I have not spoke with the team at FDA as yet.

cornstein commented 8 years ago

Thanks @DamonDavis. This is a perfect example of where someone at OpenCDC should help them. It's unfair to put the burden on small programs. But CDC and HHS should centrally identify high opportunity data sets and devote the resources to bringing them into the "open data" age. Happy to talk more about this.

DamonDavis commented 8 years ago

This is one of our big challenges, taking the universe of data and trying to prioritize which data sets require attention and resources. Working on it!

cornstein commented 8 years ago

@DamonDavis I know!

marks commented 8 years ago

is there anyway a member of the public can help them?
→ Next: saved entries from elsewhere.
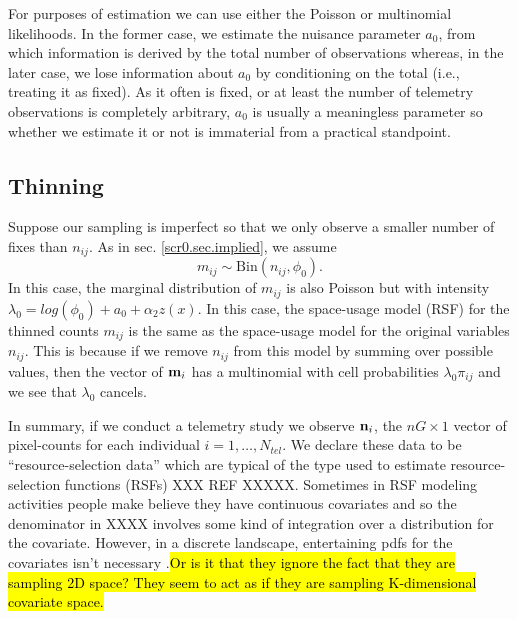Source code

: For purposes of estimation we can use either the Poisson or
multinomial likelihoods. In the former case, we estimate the nuisance
parameter $a_{0}$, from which information is derived by the total
number of observations whereas, in the later case, we lose information
about $a_{0}$ by conditioning on the total (i.e., treating it as
fixed).  As it often is fixed, or at least the number of telemetry
observations is completely arbitrary, $a_{0}$ is usually a meaningless
parameter so whether we estimate it or not is immaterial from a
practical standpoint.


\subsection{Thinning}

Suppose our sampling is imperfect so that we only observe a smaller
number of fixes than $n_{ij}$. As in sec. \ref{scr0.sec.implied}, we assume
\[
 m_{ij} \sim \mbox{Bin}(n_{ij}, \phi_{0}).
\]
In this case, the marginal distribution of $m_{ij}$ is also Poisson
but with intensity $\lambda_{0} = log(\phi_{0}) + a_{0} +
\alpha_{2}z(x)$.  In this case, the space-usage model (RSF) for the
thinned counts $m_{ij}$ is the same as the space-usage model for the
original variables $n_{ij}$.  This is because if we remove $n_{ij}$
from this model by summing over possible values, then the vector of
${\bf m}_{i}$ has a multinomial with cell probabilities
$\lambda_{0}\pi_{ij}$ and we see that $\lambda_{0}$ cancels.


In summary, if we conduct a telemetry study we observe ${\bf n}_{i}$,
the $nG \times 1$ vector of pixel-counts for each individual
$i=1,\ldots,N_{tel}$.  We declare these data to be
``resource-selection data'' which are typical of the type used to
estimate resource-selection functions (RSFs) XXX REF XXXXX. Sometimes
in RSF modeling activities people make believe they have continuous
covariates and so the denominator in XXXX involves some kind of
integration over a distribution for the covariate. However, in a
discrete landscape, entertaining pdfs for the covariates isn't
necessary \citep{royle_etal:2012mee}.\hl{Or is it that they ignore the
  fact that they are sampling 2D space? They seem to act as if they
  are sampling K-dimensional covariate space.}


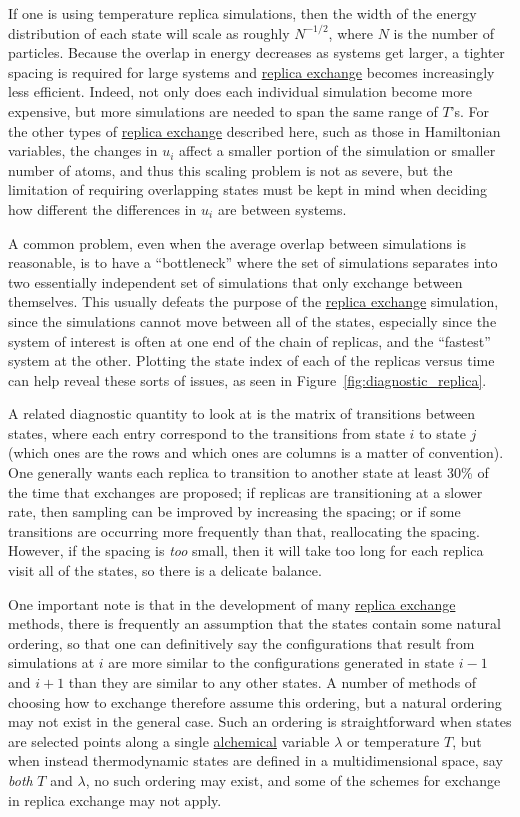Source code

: \documentclass[9pt,review]{livecoms}
\begin{document}
If one is using temperature replica simulations, then the width of the energy distribution of each state will scale as roughly $N^{-1/2}$, where $N$ is the number of particles. Because the overlap in energy decreases as systems get larger, a tighter spacing is required for large systems and \hyperlink{ref:ReplEx} {replica exchange} becomes increasingly less efficient. Indeed, not only does each individual simulation become more expensive, but more simulations are needed to span the same range of $T$'s. For the other types of \hyperlink{ref:ReplEx} {replica exchange} described here, such as those in Hamiltonian variables, the changes in $u_i$ affect a smaller portion of the simulation or smaller number of atoms, and thus this scaling problem is not as severe, but the limitation of requiring overlapping states must be kept in mind when deciding how different the differences in $u_i$ are between systems.

A common problem, even when the average overlap between simulations is reasonable, is to have a ``bottleneck'' where the set of simulations separates into two essentially independent set of simulations that only exchange between themselves. This usually defeats the purpose of the \hyperlink{ref:ReplEx} {replica exchange} simulation, since the simulations cannot move between all of the states, especially since the system of interest is often at one end of the chain of replicas, and the ``fastest'' system at the other. Plotting the state index of each of the replicas versus time can help reveal these sorts of issues, as seen in Figure~\ref{fig:diagnostic_replica}.


A related diagnostic quantity to look at is the matrix of transitions between states, where each entry correspond to the transitions from state $i$ to state $j$ (which ones are the rows and which ones are columns is a matter of convention).  One generally wants each replica to transition to another state at least 30\% of the time that exchanges are proposed; if replicas are transitioning at a slower rate, then sampling can be improved by increasing the spacing; or if some transitions are occurring more frequently than that, reallocating the spacing. However, if the spacing is \textit{too} small, then it will take too long for each replica visit all of the states, so there is a delicate balance.

One important note is that in the development of many \hyperlink{ref:ReplEx} {replica exchange} methods, there is frequently an assumption that the states contain some natural ordering, so that one can definitively say the configurations that result from simulations at $i$ are more similar to the configurations generated in state $i-1$ and $i+1$ than they are similar to any other states.  A number of methods of choosing how to exchange therefore assume this ordering, but a natural ordering may not exist in the general case.  Such an ordering is straightforward when states are selected points along a single \hyperlink{ref:Alchemical} {alchemical} variable $\lambda$ or temperature $T$, but when instead thermodynamic states are defined in a multidimensional space, say \emph{both} $T$ and $\lambda$, no such ordering may exist, and some of the schemes for exchange in replica exchange may not apply.
\end{document}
Web scraping?

DamonDavis commented 8 years ago

It's a great question, I think the challenge is both producing a dataset of the existing data, AND providing the capability for them to add future data via an easy data entry platform that produces updated data over time. I'll try to gauge their interests and report back.

marks commented 8 years ago

Darn! I was so close to getting the data scraped with some Python code until I realized the pagination on the form use Javascript which my current method (https://gist.github.com/marks/0a082fb53475d8fe51aa/148b4434496bc30712395de39175d1bf82c6cb4f) doesnt support :(

So close.

DamonDavis commented 8 years ago

I love that you're trying!!! Thank you tons!

marks commented 8 years ago

@DamonDavis - no problem. I will find a way :)

dportnoy commented 8 years ago

+1 @marks Plus this keeps your Mechanize skills sharp!

marks commented 8 years ago

@DamonDavis @dportnoy - here is some working Python code to get the data: https://gist.github.com/marks/0a082fb53475d8fe51aa

This loops month to month because the ASP form that has to be used to paginate the full results is pretty wonky. I'm on a plane right now with slow internet but will post a full file next week.

No amount of web scraping is better than having the source provide APIs and exports, but at least this is a first step to allow users to even use the data.

@cornstein - curious, how did your team end up getting the data for projects.propublica.org/cruises ?

marks commented 8 years ago

All - I have finished a first pass at a program to grab data for the 3,569 inspections since 1990 which appear to be responsible for 88,811 line-item deficiencies. I look forward to digging into the data but I wanted to liberate the raw data as soon as possible.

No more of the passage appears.